La geografía económica del estado muestra un centralismo descarado: Veracruz, Coatzacoalcos y Boca del Río concentran la riqueza, mientras el resto del territorio sobrevive en un limbo económico. Las zonas rurales y serranas, con 135 mil unidades económicas, apenas participan del crecimiento.
Los sectores que realmente mueven la economía —petróleo, electricidad, industria pesada— son enclaves controlados por corporativos externos y la federación. Su impacto en la población local es mínimo: generan riqueza, pero no bienestar.
La reforma laboral de 2021 redujo la subcontratación, pero no transformó la realidad del empleo. La mayoría de las trabajadoras mujeres se concentra en microempresas, mientras los hombres acaparan los puestos mejor remunerados en las grandes corporaciones. La desigualdad de género es otro componente estructural de la economía veracruzana.
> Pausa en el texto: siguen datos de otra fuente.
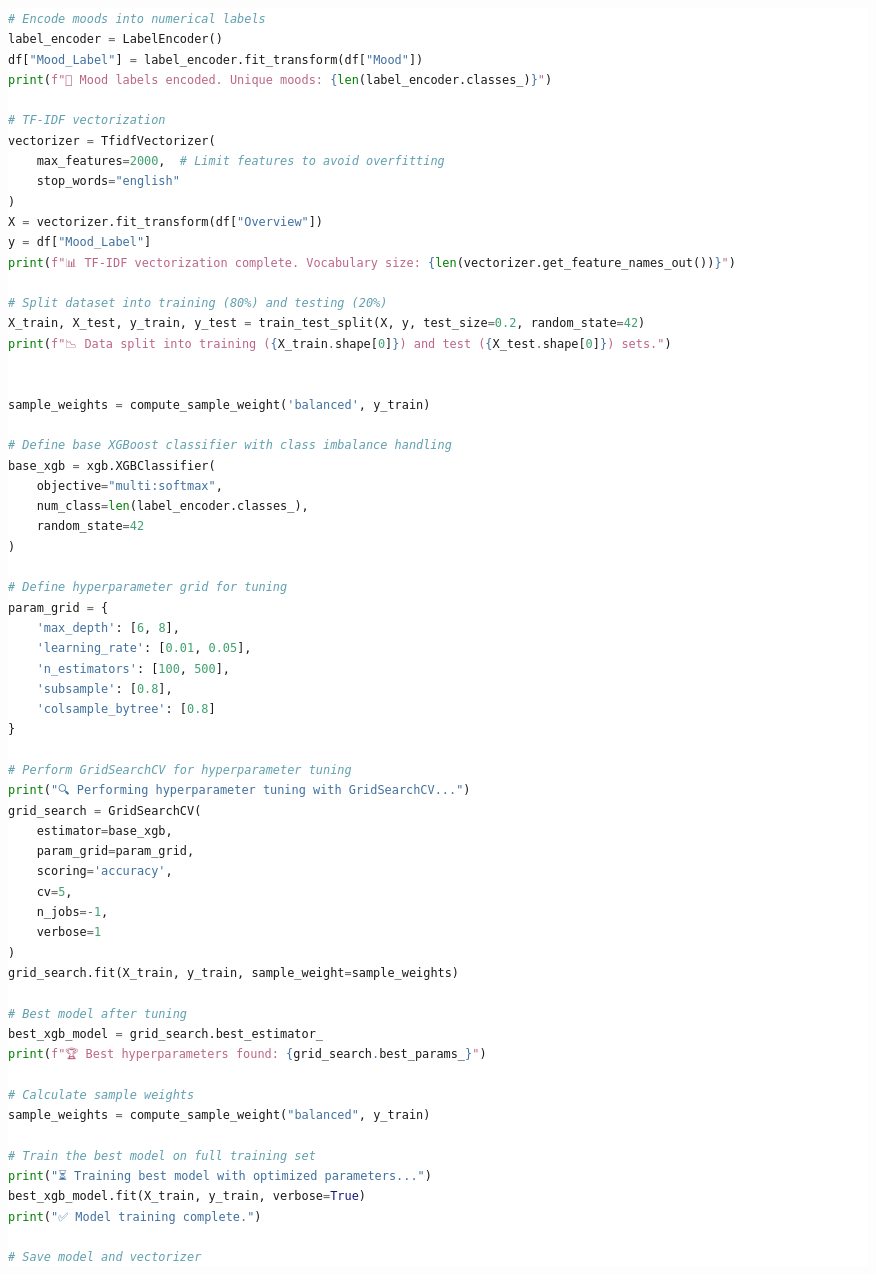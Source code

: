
 ```python
# Encode moods into numerical labels
label_encoder = LabelEncoder()
df["Mood_Label"] = label_encoder.fit_transform(df["Mood"])
print(f"🔢 Mood labels encoded. Unique moods: {len(label_encoder.classes_)}")

# TF-IDF vectorization
vectorizer = TfidfVectorizer(
    max_features=2000,  # Limit features to avoid overfitting
    stop_words="english"
)
X = vectorizer.fit_transform(df["Overview"])
y = df["Mood_Label"]
print(f"📊 TF-IDF vectorization complete. Vocabulary size: {len(vectorizer.get_feature_names_out())}")

# Split dataset into training (80%) and testing (20%)
X_train, X_test, y_train, y_test = train_test_split(X, y, test_size=0.2, random_state=42)
print(f"📉 Data split into training ({X_train.shape[0]}) and test ({X_test.shape[0]}) sets.")


sample_weights = compute_sample_weight('balanced', y_train)

# Define base XGBoost classifier with class imbalance handling
base_xgb = xgb.XGBClassifier(
    objective="multi:softmax",
    num_class=len(label_encoder.classes_),
    random_state=42
)

# Define hyperparameter grid for tuning
param_grid = {
    'max_depth': [6, 8],
    'learning_rate': [0.01, 0.05],
    'n_estimators': [100, 500],
    'subsample': [0.8],
    'colsample_bytree': [0.8]
}

# Perform GridSearchCV for hyperparameter tuning
print("🔍 Performing hyperparameter tuning with GridSearchCV...")
grid_search = GridSearchCV(
    estimator=base_xgb,
    param_grid=param_grid,
    scoring='accuracy',
    cv=5,
    n_jobs=-1,
    verbose=1
)
grid_search.fit(X_train, y_train, sample_weight=sample_weights)

# Best model after tuning
best_xgb_model = grid_search.best_estimator_
print(f"🏆 Best hyperparameters found: {grid_search.best_params_}")

# Calculate sample weights
sample_weights = compute_sample_weight("balanced", y_train)

# Train the best model on full training set
print("⏳ Training best model with optimized parameters...")
best_xgb_model.fit(X_train, y_train, verbose=True)
print("✅ Model training complete.")

# Save model and vectorizer
```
En resumen, la economía del estado está construida sobre una base endeble: negocios informales, sin acceso a crédito, con tecnología rezagada y con problemas estructurales que ningún gobierno ha sabido resolver. El crecimiento existe, pero es un crecimiento hueco, incapaz de generar movilidad social.
Los datos del INEGI confirman una verdad incómoda: en Veracruz hay más negocios, pero no hay más desarrollo. El incremento en unidades económicas no se traduce en mejores ingresos ni en empleos dignos. Lo que crece es la economía de la sobrevivencia.
La riqueza está concentrada en un puñado de empresas, mientras millones se debaten en la informalidad. La promesa de un Veracruz moderno, digital y próspero sigue siendo un eslogan vacío que no llega a la mayoría.
Celebrar la apertura de tiendas de abarrotes y puestos de antojitos como símbolo de progreso es ignorar la raíz del problema: la falta de políticas públicas que generen empleos formales, acceso a financiamiento y condiciones para la innovación.
Se puede seguir presumiendo cifras, pero la realidad no se maquilla. Cada nuevo censo confirma lo mismo: más negocios, más personas ocupadas, pero una economía que no avanza, solo sobrevive.
Hasta que no se apueste por un cambio estructural, Veracruz seguirá atrapado en su propia trampa: un crecimiento que suma números, pero resta bienestar.